Another, more vague, goal is that by sometime in the second half of the century, human-made greenhouse gas emissions won't exceed the amount that nature absorbs. Earth's carbon cycle, which is complex and ever-changing, would have to get back to balance.
Ship has sailed, scientist says
In practice, that means the world has to emit close to zero greenhouse gases by 2070 to reach the easier one-degree goal, or by 2050 to reach the harder half-degree one, said John Schellnhuber, director of the Potsdam Institute for Climate Impact Research in Germany.
Oh and by the way, the harder goal is probably already impossible, said Joeri Rogelj at the International Institute for Applied Systems Analysis in Austria. Most likely the best the world can hope for is overshooting that temperature by a few tenths of a degree and then somehow slowly, over decades if not centuries, coming back to the target temperature.
That may involve something called negative emissions. That's when the world — technology and nature combined — takes out more carbon dioxide from the air than humanity puts in. Nearly 90 per cent of scenarios of how to establish a safer temperature in the world involve going backward on emissions, but it is also so far not very realistic, said Kevin Anderson, deputy director of the Tyndall Centre for Climate Change Research in Britain.
Negative emissions involve more forests, maybe seeding the oceans, and possibly technology that sucks carbon out of the air and stores it underground somehow. More biomass or forests require enormous land areas and direct capture of carbon from air is expensive, but with a serious sustained research effort, costs can probably be brought below $100 a tonne, said engineering and policy professor Granger Morgan of Carnegie Mellon University.
Much hinges on China
China, the world's top carbon polluter, will eventually have to make the biggest cuts.
Overall, for the world to hit its new target, global carbon dioxide emissions will have to peak by 2030, maybe earlier, and then fall to near-zero, experts said. Those levels have been generally rising since the Industrial Revolution. A new study suggests emissions may have fallen slightly this year, but that may be a blip.
Without any efforts to limit global warming, the world would have warmed by 3.5 degrees Celsius from now by 2100, according to Climate Interactive. But China's submitted plan alone would cut that projected warming by 1.3 degrees, the Washington-based organization says.

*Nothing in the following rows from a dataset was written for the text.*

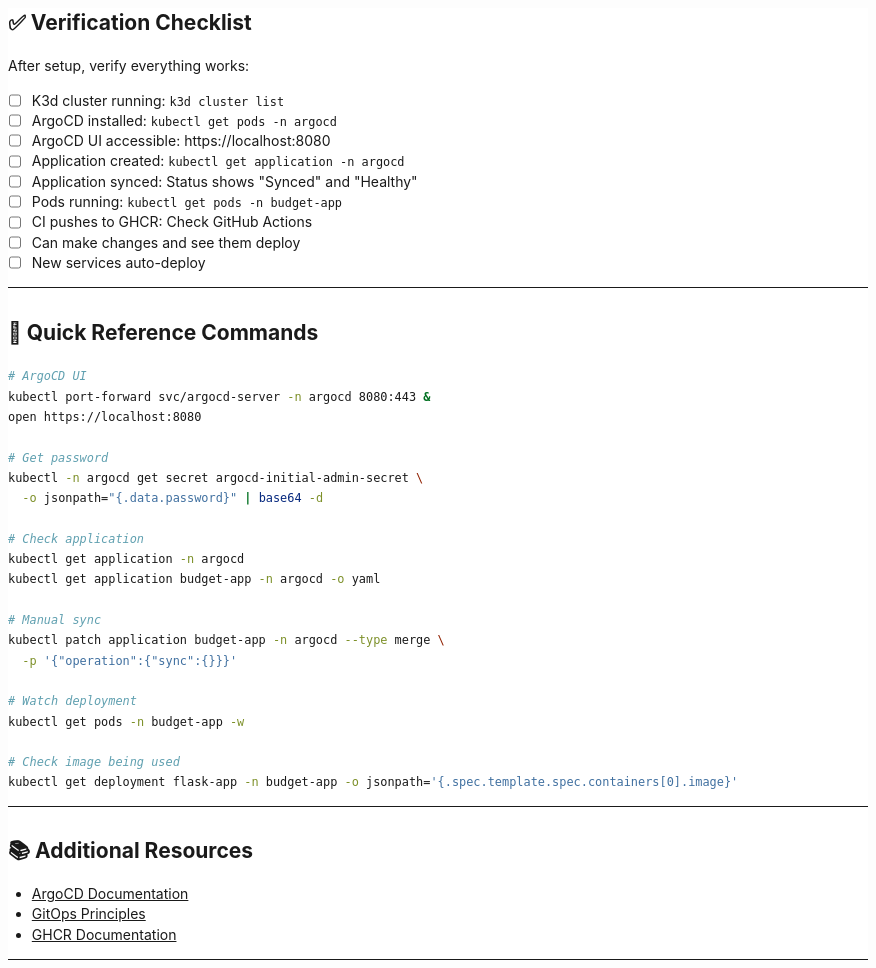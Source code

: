
## ✅ Verification Checklist

After setup, verify everything works:

- [ ] K3d cluster running: `k3d cluster list`
- [ ] ArgoCD installed: `kubectl get pods -n argocd`
- [ ] ArgoCD UI accessible: https://localhost:8080
- [ ] Application created: `kubectl get application -n argocd`
- [ ] Application synced: Status shows "Synced" and "Healthy"
- [ ] Pods running: `kubectl get pods -n budget-app`
- [ ] CI pushes to GHCR: Check GitHub Actions
- [ ] Can make changes and see them deploy
- [ ] New services auto-deploy

---

## 🚀 Quick Reference Commands

```bash
# ArgoCD UI
kubectl port-forward svc/argocd-server -n argocd 8080:443 &
open https://localhost:8080

# Get password
kubectl -n argocd get secret argocd-initial-admin-secret \
  -o jsonpath="{.data.password}" | base64 -d

# Check application
kubectl get application -n argocd
kubectl get application budget-app -n argocd -o yaml

# Manual sync
kubectl patch application budget-app -n argocd --type merge \
  -p '{"operation":{"sync":{}}}'

# Watch deployment
kubectl get pods -n budget-app -w

# Check image being used
kubectl get deployment flask-app -n budget-app -o jsonpath='{.spec.template.spec.containers[0].image}'
```

---

## 📚 Additional Resources

- [ArgoCD Documentation](https://argo-cd.readthedocs.io/)
- [GitOps Principles](https://opengitops.dev/)
- [GHCR Documentation](https://docs.github.com/en/packages/working-with-a-github-packages-registry/working-with-the-container-registry)

---
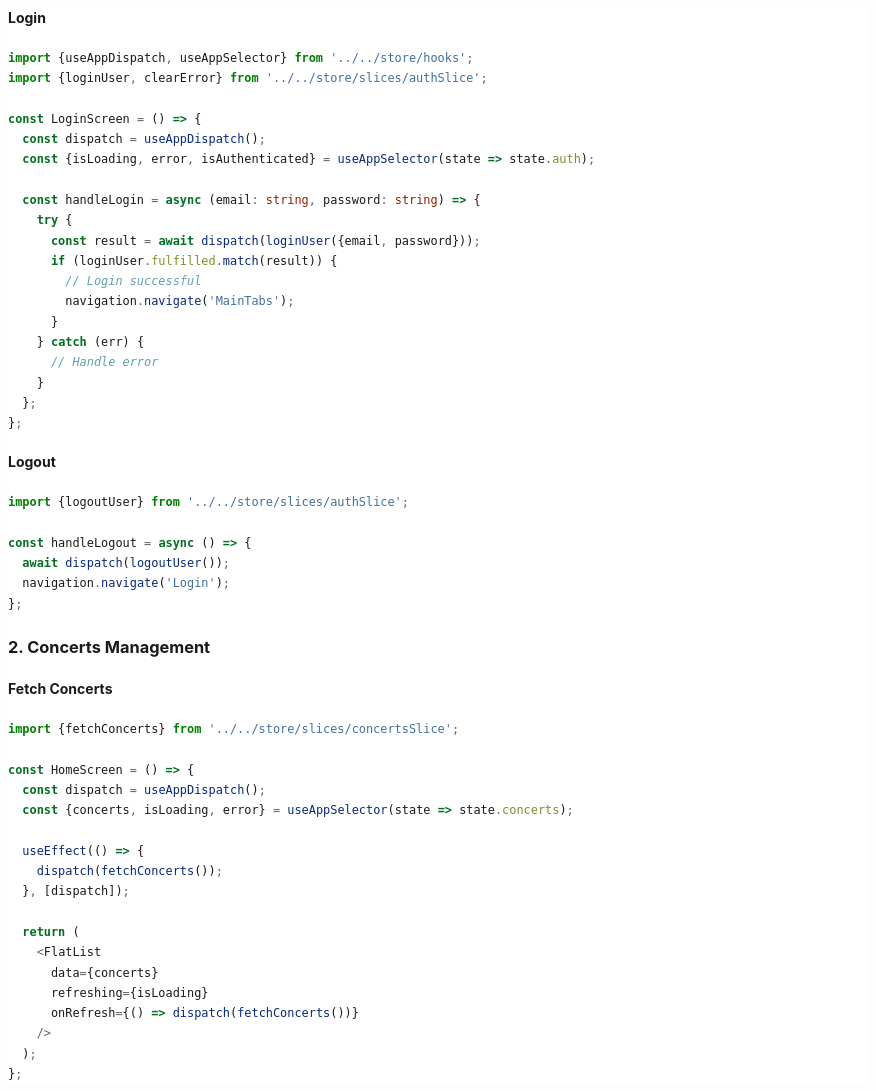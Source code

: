 #### Login
```typescript
import {useAppDispatch, useAppSelector} from '../../store/hooks';
import {loginUser, clearError} from '../../store/slices/authSlice';

const LoginScreen = () => {
  const dispatch = useAppDispatch();
  const {isLoading, error, isAuthenticated} = useAppSelector(state => state.auth);

  const handleLogin = async (email: string, password: string) => {
    try {
      const result = await dispatch(loginUser({email, password}));
      if (loginUser.fulfilled.match(result)) {
        // Login successful
        navigation.navigate('MainTabs');
      }
    } catch (err) {
      // Handle error
    }
  };
};
```

#### Logout
```typescript
import {logoutUser} from '../../store/slices/authSlice';

const handleLogout = async () => {
  await dispatch(logoutUser());
  navigation.navigate('Login');
};
```

### 2. Concerts Management

#### Fetch Concerts
```typescript
import {fetchConcerts} from '../../store/slices/concertsSlice';

const HomeScreen = () => {
  const dispatch = useAppDispatch();
  const {concerts, isLoading, error} = useAppSelector(state => state.concerts);

  useEffect(() => {
    dispatch(fetchConcerts());
  }, [dispatch]);

  return (
    <FlatList
      data={concerts}
      refreshing={isLoading}
      onRefresh={() => dispatch(fetchConcerts())}
    />
  );
};
```
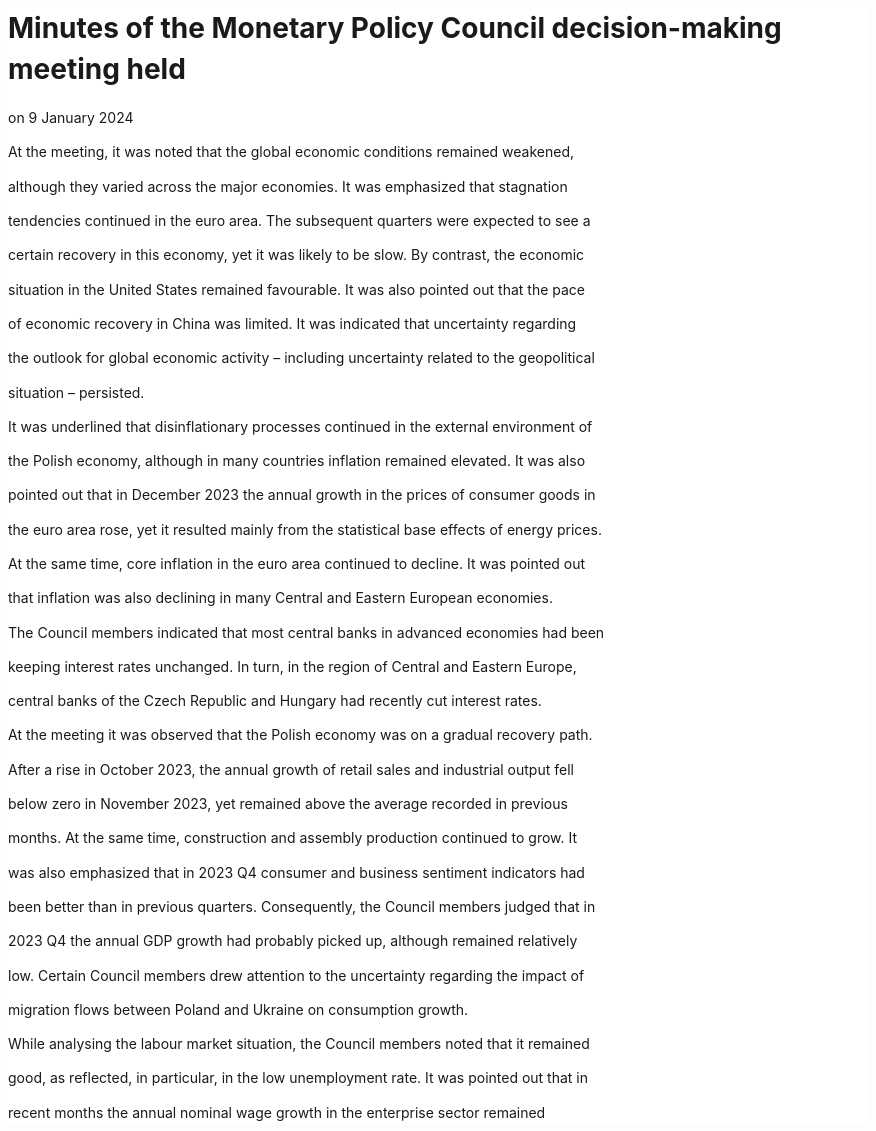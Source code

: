 # Minutes of the Monetary Policy Council decision-making meeting held

 on 9 January 2024

At the meeting, it was noted that the global economic conditions remained weakened,

although they varied across the major economies. It was emphasized that stagnation

tendencies continued in the euro area. The subsequent quarters were expected to see a

certain recovery in this economy, yet it was likely to be slow. By contrast, the economic

situation in the United States remained favourable. It was also pointed out that the pace

of economic recovery in China was limited. It was indicated that uncertainty regarding

the outlook for global economic activity – including uncertainty related to the geopolitical

situation – persisted.

It was underlined that disinflationary processes continued in the external environment of

the Polish economy, although in many countries inflation remained elevated. It was also

pointed out that in December 2023 the annual growth in the prices of consumer goods in

the euro area rose, yet it resulted mainly from the statistical base effects of energy prices.

At the same time, core inflation in the euro area continued to decline. It was pointed out

that inflation was also declining in many Central and Eastern European economies.

The Council members indicated that most central banks in advanced economies had been

keeping interest rates unchanged. In turn, in the region of Central and Eastern Europe,

central banks of the Czech Republic and Hungary had recently cut interest rates.

At the meeting it was observed that the Polish economy was on a gradual recovery path.

After a rise in October 2023, the annual growth of retail sales and industrial output fell

below zero in November 2023, yet remained above the average recorded in previous

months. At the same time, construction and assembly production continued to grow. It

was also emphasized that in 2023 Q4 consumer and business sentiment indicators had

been better than in previous quarters. Consequently, the Council members judged that in

2023 Q4 the annual GDP growth had probably picked up, although remained relatively

low. Certain Council members drew attention to the uncertainty regarding the impact of

migration flows between Poland and Ukraine on consumption growth.

While analysing the labour market situation, the Council members noted that it remained

good, as reflected, in particular, in the low unemployment rate. It was pointed out that in

recent months the annual nominal wage growth in the enterprise sector remained
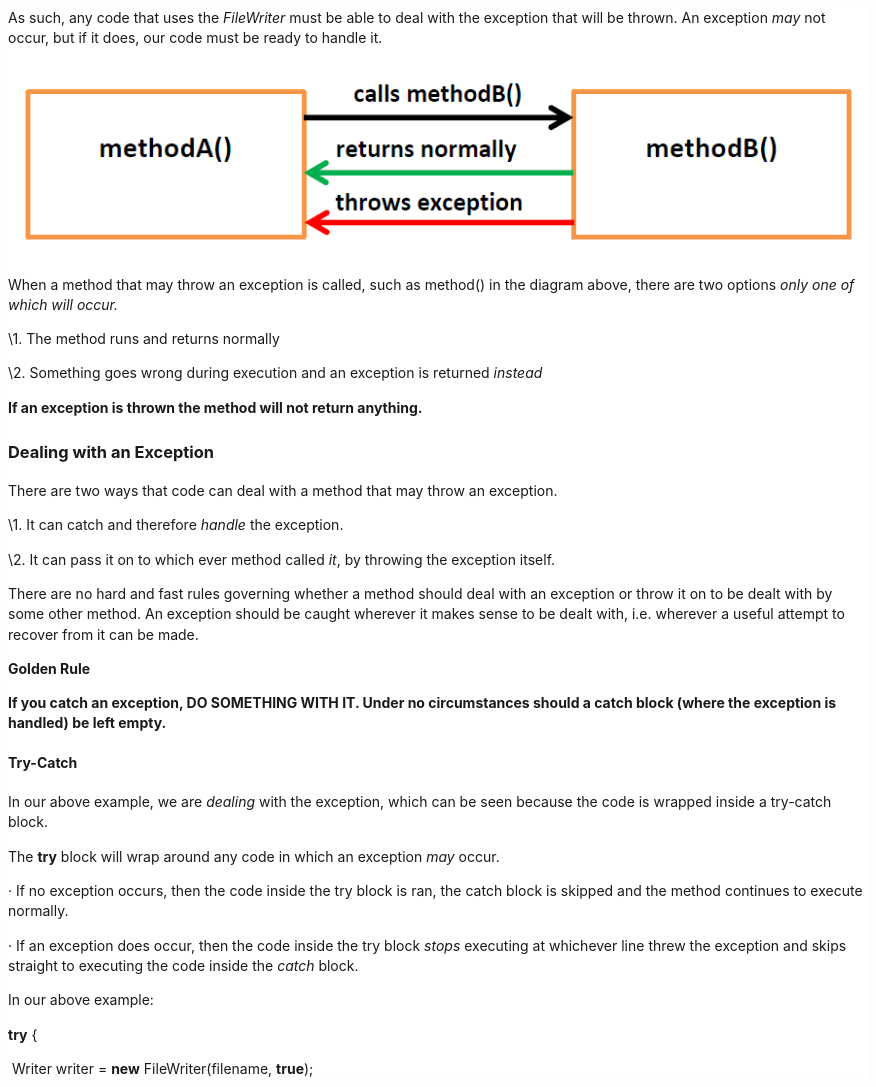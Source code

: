 As such, any code that uses the *FileWriter* must be able to deal with the exception that will be thrown. An exception *may* not occur, but if it does, our code must be ready to handle it.

<img src="../PHOTOS/file-03.png">

When a method that may throw an exception is called, such as method() in the diagram above, there are two options *only one of which will occur.*

\1.       The method runs and returns normally

\2.       Something goes wrong during execution and an exception is returned *instead*

**If an exception is thrown the method will not return anything.**

### Dealing with an Exception

There are two ways that code can deal with a method that may throw an exception.

\1.       It can catch and therefore *handle* the exception.

\2.       It can pass it on to which ever method called *it*, by throwing the exception itself.

There are no hard and fast rules governing whether a method should deal with an exception or throw it on to be dealt with by some other method. An exception should be caught wherever it makes sense to be dealt with, i.e. wherever a useful attempt to recover from it can be made.

**Golden Rule**

**If you catch an exception, DO SOMETHING WITH IT. Under no circumstances should a catch block (where the exception is handled) be left empty.**

#### Try-Catch

In our above example, we are *dealing* with the exception, which can be seen because the code is wrapped inside a try-catch block.

The **try** block will wrap around any code in which an exception *may* occur.

·         If no exception occurs, then the code inside the try block is ran, the catch block is skipped and the method continues to execute normally.

·         If an exception does occur, then the code inside the try block *stops* executing at whichever line threw the exception and skips straight to executing the code inside the *catch* block.

In our above example:

 **try** {

​            Writer writer = **new** FileWriter(filename, **true**);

And while China is now the No. 1 carbon dioxide polluter with more than a quarter of the world's emissions, carbon dioxide stays in the air for at least a century, so historical emissions are important. Since 1870, the U.S. is responsible for 18 per cent of the world's carbon pollution, compared to 13 per cent for China.
That all sounds good, but the goals countries have set aren't enough. Taken together, they would still allow temperatures to rise 2.5 C by the end of the century from now, so to reach the goals agreed on this weekend countries will need to do more, Climate Interactive found.
Another climate modelling group, Climate Action Tracker, is slightly more optimistic, but still finds countries' plans would miss the goal of limiting temperature rise to one more degree. It says the current proposals would allow a rise of 1.7 C.
"Clearly," said Rachel Cleetus, climate policy manager for the Union of Concern Scientists, "countries must be exercising their low-carbon muscles more."